====== INFORMATION GIVEN

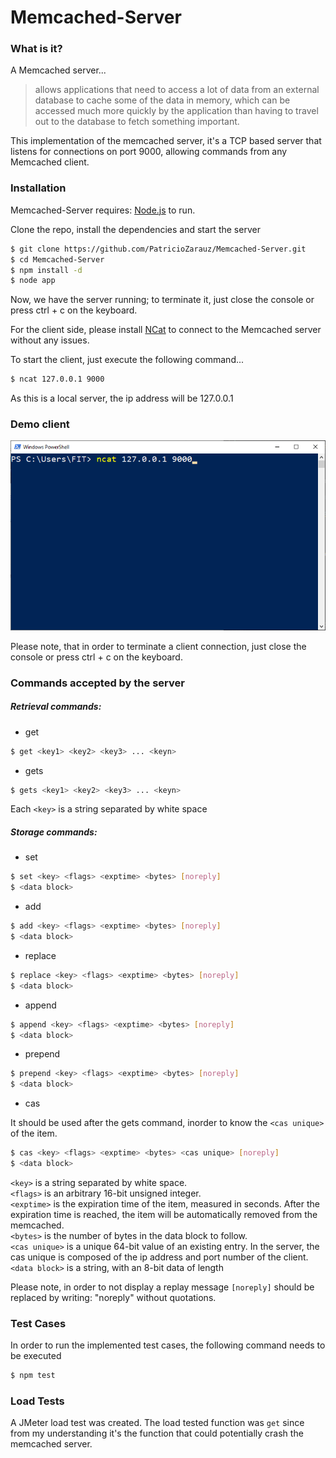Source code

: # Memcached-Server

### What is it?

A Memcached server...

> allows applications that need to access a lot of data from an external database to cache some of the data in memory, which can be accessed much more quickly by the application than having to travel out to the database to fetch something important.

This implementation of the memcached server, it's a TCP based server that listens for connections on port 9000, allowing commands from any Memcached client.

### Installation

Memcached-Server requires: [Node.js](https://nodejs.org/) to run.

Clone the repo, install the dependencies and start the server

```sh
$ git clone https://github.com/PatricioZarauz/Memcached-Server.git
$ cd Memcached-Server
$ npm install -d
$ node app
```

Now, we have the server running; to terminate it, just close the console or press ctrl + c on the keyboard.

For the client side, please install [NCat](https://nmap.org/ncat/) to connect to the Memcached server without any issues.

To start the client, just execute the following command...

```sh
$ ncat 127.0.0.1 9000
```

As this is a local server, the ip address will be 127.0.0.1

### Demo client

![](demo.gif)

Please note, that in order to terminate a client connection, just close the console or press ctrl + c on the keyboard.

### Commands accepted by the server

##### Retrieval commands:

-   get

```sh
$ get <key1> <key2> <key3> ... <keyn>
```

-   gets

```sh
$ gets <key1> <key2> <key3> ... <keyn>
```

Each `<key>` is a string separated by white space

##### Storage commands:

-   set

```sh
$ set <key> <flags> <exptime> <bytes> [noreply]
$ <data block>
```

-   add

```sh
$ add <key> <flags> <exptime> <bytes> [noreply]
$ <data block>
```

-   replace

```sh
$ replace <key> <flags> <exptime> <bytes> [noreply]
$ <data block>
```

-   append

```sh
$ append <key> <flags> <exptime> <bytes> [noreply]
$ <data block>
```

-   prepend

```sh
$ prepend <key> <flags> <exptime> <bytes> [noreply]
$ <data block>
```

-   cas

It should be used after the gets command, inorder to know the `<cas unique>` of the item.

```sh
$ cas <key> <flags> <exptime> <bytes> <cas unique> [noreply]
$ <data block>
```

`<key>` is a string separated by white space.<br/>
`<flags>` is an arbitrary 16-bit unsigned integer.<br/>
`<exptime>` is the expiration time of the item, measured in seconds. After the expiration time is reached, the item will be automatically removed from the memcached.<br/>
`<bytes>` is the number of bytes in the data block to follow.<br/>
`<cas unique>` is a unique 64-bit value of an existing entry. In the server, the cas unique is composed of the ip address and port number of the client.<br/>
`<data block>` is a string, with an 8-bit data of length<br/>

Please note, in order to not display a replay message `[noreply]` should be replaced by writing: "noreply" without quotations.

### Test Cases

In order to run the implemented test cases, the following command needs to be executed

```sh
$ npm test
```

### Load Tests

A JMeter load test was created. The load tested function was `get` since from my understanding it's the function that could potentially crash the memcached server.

============

(PROBLEM DETAILS) State in a single number how many lines in the data include the word "ncat".

(SOLUTION) 2